Lloyd rubs some people the wrong way as a protagonist, but I love Lloyd because his story is the story of someone trying to become a good person, and acknowledging that they might not have been before. Lloyd's path to redemption mirrors my own. Acknowledging my mistakes and accepting blame for them was something I used to struggle with. I always clung to the belief that bad things were everyone else's fault, and being mad or sad about that was one of my core motivators. Clawing my way out of that despicable victim complex was hard, and I wound up feeling guilty for my many previously ignored transgressions and moments of unkindness all at once, for months. I still feel lingering guilt over a lot of it today, years after I first started trying to take responsibility for my mistakes.
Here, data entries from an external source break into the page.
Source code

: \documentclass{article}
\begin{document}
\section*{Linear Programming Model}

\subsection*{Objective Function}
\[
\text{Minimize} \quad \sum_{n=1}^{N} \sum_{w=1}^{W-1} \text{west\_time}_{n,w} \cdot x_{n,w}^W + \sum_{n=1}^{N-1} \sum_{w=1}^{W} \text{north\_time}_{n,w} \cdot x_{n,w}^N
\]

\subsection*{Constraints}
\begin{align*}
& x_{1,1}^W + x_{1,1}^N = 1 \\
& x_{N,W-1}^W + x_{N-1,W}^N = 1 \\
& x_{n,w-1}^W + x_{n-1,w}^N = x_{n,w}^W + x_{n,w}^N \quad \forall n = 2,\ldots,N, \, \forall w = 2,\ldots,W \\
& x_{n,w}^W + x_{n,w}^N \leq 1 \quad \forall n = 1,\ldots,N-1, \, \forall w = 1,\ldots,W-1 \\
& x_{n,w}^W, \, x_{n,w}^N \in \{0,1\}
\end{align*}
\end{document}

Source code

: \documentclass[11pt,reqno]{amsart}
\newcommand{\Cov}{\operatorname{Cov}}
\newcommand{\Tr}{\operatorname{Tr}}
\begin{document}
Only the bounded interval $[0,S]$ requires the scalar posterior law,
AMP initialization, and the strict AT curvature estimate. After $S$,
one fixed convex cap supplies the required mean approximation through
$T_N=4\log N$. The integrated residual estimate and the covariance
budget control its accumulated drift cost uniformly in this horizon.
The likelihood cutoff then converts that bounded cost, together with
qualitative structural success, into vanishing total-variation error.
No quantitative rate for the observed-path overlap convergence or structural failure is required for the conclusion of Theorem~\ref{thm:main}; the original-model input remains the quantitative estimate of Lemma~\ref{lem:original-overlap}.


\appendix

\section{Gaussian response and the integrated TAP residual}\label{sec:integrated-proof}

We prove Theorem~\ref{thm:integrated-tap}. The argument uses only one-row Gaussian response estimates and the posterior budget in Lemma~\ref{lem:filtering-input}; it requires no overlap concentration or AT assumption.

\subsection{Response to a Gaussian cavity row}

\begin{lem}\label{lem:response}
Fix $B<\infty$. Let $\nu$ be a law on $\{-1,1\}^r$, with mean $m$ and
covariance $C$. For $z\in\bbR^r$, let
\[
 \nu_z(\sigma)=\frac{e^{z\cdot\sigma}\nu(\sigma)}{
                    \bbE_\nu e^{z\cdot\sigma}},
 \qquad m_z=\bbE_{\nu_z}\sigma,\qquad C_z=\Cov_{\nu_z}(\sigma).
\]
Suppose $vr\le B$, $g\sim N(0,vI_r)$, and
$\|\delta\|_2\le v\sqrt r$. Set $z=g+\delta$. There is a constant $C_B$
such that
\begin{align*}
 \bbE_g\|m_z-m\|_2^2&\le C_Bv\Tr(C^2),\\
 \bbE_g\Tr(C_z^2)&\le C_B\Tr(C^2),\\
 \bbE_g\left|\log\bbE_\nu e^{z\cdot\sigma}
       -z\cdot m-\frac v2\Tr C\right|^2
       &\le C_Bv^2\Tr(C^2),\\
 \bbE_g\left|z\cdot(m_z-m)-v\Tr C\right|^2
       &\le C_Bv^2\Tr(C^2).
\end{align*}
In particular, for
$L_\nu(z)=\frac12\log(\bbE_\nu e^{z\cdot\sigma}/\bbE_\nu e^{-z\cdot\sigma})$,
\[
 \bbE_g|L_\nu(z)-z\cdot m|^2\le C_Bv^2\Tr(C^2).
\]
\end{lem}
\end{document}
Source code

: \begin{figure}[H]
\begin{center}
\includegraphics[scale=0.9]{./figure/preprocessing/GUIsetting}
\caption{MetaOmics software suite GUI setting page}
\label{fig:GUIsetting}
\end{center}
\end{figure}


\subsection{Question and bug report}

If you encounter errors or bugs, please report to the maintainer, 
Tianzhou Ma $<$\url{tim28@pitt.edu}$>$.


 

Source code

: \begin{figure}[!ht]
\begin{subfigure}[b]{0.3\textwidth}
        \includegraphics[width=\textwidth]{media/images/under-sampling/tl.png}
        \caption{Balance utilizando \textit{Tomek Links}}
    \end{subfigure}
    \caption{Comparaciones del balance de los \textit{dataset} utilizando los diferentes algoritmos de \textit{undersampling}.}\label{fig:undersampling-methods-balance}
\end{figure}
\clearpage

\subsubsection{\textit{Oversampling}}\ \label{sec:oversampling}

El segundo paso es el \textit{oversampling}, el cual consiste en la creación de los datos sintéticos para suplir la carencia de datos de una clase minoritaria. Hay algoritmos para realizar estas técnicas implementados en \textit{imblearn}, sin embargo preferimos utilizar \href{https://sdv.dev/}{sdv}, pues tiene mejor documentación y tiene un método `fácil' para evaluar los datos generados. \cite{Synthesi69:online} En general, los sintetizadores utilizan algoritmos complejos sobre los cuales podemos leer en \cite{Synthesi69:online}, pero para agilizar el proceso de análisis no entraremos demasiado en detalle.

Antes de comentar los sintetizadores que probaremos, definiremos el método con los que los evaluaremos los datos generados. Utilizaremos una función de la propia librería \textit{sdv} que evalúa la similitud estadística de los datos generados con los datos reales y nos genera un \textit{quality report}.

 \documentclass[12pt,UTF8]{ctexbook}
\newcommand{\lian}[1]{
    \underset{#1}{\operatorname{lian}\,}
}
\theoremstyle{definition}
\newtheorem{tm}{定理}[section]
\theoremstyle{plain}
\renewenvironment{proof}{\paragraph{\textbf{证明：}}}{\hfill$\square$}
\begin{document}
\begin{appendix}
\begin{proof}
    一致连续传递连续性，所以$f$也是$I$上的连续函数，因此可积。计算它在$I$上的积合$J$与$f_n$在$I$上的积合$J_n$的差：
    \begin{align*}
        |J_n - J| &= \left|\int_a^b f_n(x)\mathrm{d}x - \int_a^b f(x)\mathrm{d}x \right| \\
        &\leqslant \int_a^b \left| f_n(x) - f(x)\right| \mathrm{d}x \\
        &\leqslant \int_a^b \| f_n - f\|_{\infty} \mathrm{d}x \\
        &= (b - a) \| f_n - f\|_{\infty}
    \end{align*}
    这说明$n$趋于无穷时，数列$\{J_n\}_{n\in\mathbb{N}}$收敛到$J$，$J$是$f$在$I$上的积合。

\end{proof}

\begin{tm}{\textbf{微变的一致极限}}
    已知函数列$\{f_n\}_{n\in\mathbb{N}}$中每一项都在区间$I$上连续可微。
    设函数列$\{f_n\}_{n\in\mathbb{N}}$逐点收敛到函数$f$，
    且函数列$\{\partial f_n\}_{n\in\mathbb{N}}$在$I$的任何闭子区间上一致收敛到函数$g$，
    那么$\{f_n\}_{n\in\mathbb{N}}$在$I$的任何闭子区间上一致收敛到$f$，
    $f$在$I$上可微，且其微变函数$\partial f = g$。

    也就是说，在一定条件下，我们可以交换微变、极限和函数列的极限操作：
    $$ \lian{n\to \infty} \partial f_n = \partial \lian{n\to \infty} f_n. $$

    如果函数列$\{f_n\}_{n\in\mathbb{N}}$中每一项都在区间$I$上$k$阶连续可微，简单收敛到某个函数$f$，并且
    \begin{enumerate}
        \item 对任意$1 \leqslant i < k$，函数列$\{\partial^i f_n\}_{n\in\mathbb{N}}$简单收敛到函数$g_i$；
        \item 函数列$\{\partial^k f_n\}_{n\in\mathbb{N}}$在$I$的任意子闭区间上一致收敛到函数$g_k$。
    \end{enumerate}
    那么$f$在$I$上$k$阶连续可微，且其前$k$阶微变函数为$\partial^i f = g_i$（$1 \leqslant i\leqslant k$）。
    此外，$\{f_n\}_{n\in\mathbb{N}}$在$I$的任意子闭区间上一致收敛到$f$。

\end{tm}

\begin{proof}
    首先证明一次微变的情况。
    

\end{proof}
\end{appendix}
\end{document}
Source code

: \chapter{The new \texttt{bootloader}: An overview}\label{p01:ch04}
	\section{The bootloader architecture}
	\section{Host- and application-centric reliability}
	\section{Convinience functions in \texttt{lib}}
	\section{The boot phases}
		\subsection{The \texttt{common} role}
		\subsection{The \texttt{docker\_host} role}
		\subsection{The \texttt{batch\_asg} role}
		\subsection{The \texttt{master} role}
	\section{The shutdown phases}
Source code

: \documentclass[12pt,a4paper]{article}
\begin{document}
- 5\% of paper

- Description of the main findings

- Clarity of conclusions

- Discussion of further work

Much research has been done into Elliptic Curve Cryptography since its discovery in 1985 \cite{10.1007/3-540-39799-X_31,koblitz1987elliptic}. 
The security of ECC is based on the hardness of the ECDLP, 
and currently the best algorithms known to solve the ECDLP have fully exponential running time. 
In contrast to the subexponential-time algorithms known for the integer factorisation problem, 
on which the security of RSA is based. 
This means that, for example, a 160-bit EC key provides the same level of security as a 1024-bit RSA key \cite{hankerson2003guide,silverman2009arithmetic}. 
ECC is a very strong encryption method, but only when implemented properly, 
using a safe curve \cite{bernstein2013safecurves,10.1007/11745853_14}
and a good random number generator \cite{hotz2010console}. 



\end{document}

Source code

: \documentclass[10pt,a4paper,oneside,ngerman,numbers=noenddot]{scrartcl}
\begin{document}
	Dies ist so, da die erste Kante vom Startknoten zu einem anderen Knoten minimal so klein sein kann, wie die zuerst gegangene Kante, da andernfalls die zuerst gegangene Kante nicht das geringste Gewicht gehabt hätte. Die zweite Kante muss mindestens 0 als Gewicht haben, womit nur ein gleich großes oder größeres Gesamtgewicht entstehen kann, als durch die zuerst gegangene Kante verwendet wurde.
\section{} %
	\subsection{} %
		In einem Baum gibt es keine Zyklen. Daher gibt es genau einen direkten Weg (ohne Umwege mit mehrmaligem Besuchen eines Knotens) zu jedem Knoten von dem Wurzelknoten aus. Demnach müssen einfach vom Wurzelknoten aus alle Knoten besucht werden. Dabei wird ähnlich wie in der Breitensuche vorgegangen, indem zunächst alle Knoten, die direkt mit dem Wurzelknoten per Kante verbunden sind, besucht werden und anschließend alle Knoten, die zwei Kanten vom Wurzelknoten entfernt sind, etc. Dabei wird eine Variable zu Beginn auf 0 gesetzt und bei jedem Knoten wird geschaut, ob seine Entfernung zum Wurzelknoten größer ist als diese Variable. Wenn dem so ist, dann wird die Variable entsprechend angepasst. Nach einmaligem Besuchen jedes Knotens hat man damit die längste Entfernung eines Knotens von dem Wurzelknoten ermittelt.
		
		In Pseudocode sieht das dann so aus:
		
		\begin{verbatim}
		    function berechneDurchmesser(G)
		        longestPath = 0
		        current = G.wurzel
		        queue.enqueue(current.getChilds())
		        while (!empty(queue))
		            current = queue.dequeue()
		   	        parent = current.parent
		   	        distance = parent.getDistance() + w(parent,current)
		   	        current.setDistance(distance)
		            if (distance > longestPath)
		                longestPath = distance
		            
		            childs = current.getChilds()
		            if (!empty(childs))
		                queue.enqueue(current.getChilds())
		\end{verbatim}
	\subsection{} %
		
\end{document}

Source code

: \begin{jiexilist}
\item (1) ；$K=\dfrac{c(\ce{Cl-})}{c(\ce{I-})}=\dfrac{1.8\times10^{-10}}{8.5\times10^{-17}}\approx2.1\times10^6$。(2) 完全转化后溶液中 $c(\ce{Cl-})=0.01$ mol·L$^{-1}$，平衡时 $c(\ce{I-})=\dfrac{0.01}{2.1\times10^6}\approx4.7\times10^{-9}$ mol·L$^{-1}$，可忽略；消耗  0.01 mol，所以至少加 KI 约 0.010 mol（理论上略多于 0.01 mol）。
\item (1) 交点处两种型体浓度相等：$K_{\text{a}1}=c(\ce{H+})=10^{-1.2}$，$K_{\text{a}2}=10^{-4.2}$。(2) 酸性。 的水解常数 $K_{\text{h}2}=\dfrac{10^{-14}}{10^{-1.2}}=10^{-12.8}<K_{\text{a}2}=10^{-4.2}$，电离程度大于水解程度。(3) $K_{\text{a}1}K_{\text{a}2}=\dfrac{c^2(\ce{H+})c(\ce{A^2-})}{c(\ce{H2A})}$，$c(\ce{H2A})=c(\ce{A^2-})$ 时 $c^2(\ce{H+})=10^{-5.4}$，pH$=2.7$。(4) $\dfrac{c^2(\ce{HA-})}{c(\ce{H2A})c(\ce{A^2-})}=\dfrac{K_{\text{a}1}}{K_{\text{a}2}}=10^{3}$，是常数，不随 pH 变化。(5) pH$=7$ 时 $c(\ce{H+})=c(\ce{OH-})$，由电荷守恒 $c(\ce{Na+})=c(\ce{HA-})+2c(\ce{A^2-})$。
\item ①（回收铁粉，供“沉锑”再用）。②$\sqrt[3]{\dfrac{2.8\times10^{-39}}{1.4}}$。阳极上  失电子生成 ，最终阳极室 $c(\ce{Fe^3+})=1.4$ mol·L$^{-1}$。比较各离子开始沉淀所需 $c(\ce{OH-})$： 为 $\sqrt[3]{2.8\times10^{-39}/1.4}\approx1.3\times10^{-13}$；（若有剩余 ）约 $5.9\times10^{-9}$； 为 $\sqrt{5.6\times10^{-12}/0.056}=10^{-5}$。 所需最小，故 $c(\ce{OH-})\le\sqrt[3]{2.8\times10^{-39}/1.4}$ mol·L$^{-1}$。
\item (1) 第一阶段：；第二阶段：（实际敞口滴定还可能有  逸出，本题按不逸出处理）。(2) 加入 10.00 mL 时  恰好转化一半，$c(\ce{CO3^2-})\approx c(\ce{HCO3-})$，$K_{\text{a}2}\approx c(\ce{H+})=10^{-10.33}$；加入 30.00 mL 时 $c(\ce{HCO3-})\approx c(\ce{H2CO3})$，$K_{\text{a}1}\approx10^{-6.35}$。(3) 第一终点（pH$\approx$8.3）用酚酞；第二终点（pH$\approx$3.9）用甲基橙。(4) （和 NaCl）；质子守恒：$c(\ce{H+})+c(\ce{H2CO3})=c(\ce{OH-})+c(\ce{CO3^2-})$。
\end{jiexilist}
Lloyd doesn't start from the downright backwards place I started from, but I still felt a connection to him watching him go through some of the same things I have.

This aspect of Lloyd's character arc is not something I would have, or even could have picked up on while playing through the game as a kid. In fact, this last playthrough was my first time playing it with the perspective I have now. I always liked Lloyd before; he was a hero who believed in his ideals and saved the world as a result of that. I was a punk-rock teenager, so I was all about clinging to ideals, even misguided ones. The more important aspect of his character, which I failed to notice, was the way in which he developed those ideals. Blindly adhering to ideals without ever questioning them always lead him to tragedy, and it wasn't until he started doubting himself that he was able to become the hero I saw him as.

I have a lot of fondness for Lloyd, which is not a sentiment I've seen expressed very often. Usually his well-meaning idiot demeanor turns people off instantly, which is totally understandable. On top of that, the arc I've described here isn't the most overt or obvious, and may actually be little more than my own personal interpretation of the way his character develops. Even if I'm mostly just projecting here, on a surface level it's still a plot about growing up by being willing to acknowledge your own faults. That's a story worth telling, I think. And since Lloyd is the conduit through which this story is told, I'm pretty inclined to like him.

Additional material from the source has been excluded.